• [Action item]: Copy word for word, please, the lines of the entries below running from the one containing "- [ ] **Meses 9-10:** Expansion strategies" to the one containing "y características únicas.*", both ends included.

Data for the task Start Marker

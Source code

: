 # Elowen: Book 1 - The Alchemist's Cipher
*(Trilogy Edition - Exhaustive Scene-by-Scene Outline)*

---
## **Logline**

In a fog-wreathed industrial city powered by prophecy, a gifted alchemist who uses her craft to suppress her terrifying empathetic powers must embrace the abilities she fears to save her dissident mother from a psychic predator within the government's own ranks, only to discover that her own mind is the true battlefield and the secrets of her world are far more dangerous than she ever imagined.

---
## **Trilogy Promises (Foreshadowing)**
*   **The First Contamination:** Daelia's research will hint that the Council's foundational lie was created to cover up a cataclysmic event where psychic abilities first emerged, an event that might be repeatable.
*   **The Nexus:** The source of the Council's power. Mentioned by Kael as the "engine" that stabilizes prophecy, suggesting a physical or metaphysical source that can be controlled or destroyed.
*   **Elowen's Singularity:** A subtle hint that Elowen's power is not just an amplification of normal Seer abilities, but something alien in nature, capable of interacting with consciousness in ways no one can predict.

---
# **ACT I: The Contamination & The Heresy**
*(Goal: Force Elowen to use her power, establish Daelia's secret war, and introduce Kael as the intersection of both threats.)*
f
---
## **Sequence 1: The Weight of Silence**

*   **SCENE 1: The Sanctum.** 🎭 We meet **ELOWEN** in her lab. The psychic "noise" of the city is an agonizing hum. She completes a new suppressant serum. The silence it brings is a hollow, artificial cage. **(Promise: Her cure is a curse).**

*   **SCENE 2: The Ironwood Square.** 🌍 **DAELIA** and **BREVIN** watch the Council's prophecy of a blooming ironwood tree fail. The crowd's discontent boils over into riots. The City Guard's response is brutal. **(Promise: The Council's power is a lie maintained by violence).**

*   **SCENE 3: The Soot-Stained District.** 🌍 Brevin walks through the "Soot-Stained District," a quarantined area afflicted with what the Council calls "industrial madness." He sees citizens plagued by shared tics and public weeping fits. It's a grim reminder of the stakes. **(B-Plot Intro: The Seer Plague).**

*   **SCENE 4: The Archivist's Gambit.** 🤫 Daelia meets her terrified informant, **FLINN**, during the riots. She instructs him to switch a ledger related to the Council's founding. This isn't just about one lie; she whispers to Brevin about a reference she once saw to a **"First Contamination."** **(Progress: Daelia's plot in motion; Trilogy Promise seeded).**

Data for the task End Marker
Data for the task Start Marker

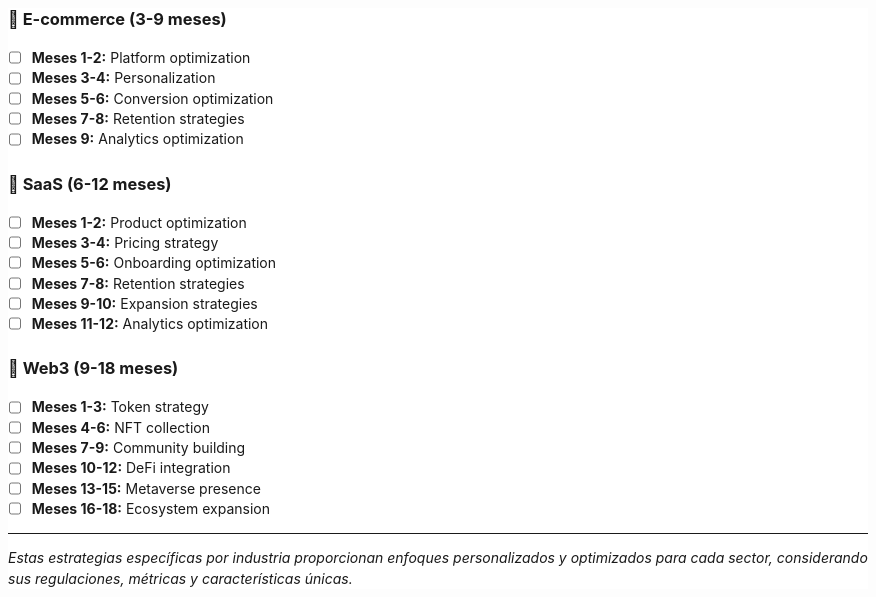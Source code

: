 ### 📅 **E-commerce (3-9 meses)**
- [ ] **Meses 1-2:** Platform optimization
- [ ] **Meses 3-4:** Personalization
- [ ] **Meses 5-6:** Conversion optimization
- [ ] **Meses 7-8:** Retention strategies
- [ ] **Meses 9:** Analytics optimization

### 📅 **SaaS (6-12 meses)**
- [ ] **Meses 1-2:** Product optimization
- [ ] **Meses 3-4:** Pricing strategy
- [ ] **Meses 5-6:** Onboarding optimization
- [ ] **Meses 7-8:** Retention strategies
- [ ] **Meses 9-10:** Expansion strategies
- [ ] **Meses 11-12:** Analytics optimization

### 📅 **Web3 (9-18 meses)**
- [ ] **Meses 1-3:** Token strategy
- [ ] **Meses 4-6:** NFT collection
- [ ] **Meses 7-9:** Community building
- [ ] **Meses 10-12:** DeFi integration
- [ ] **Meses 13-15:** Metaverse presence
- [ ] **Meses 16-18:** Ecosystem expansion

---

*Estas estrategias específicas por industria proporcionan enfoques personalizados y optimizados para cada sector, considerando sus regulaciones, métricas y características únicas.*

Data for the task End Marker
Data for the task Start Marker

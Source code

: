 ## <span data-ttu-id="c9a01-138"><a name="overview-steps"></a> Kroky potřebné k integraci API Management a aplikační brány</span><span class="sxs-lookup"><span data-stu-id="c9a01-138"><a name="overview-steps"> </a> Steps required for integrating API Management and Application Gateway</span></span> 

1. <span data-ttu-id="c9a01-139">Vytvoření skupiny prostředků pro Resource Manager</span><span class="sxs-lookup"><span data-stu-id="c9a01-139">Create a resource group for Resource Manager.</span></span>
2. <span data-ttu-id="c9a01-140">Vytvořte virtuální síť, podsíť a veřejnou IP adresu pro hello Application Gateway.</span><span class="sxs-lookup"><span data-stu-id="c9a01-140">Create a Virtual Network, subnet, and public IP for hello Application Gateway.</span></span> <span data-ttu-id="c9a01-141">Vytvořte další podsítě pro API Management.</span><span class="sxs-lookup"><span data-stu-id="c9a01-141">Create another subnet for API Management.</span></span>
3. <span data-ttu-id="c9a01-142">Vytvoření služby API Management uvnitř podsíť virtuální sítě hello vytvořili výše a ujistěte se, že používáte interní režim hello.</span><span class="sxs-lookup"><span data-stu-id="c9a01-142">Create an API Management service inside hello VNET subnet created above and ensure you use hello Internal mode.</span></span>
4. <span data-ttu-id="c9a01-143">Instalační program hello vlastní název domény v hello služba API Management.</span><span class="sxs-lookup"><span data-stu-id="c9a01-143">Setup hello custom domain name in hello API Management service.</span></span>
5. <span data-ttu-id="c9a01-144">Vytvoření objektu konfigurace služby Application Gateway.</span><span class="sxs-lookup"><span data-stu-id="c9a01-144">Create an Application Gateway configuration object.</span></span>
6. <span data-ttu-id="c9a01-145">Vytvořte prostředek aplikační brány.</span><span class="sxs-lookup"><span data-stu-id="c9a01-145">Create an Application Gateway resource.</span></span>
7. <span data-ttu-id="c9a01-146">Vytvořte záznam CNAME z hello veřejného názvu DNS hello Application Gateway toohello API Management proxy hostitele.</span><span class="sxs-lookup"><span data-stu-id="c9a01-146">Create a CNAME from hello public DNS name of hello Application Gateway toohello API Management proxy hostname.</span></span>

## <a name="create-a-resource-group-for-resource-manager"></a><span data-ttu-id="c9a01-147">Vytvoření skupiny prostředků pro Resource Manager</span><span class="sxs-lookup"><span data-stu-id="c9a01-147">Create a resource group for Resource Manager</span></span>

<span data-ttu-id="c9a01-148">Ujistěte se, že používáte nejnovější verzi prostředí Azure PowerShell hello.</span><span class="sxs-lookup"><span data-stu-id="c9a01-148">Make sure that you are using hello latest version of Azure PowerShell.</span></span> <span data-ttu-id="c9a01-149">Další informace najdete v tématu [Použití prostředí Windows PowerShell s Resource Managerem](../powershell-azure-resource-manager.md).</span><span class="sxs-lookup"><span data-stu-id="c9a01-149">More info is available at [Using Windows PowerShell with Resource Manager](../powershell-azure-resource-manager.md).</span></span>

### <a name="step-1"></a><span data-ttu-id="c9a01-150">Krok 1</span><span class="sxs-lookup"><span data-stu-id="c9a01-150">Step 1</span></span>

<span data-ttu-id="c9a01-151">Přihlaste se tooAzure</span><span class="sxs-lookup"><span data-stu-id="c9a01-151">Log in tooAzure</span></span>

Data for the task End Marker

• [Problem solution]:
- [ ] **Meses 9-10:** Expansion strategies
- [ ] **Meses 11-12:** Analytics optimization

### 📅 **Web3 (9-18 meses)**
- [ ] **Meses 1-3:** Token strategy
- [ ] **Meses 4-6:** NFT collection
- [ ] **Meses 7-9:** Community building
- [ ] **Meses 10-12:** DeFi integration
- [ ] **Meses 13-15:** Metaverse presence
- [ ] **Meses 16-18:** Ecosystem expansion

---

*Estas estrategias específicas por industria proporcionan enfoques personalizados y optimizados para cada sector, considerando sus regulaciones, métricas y características únicas.*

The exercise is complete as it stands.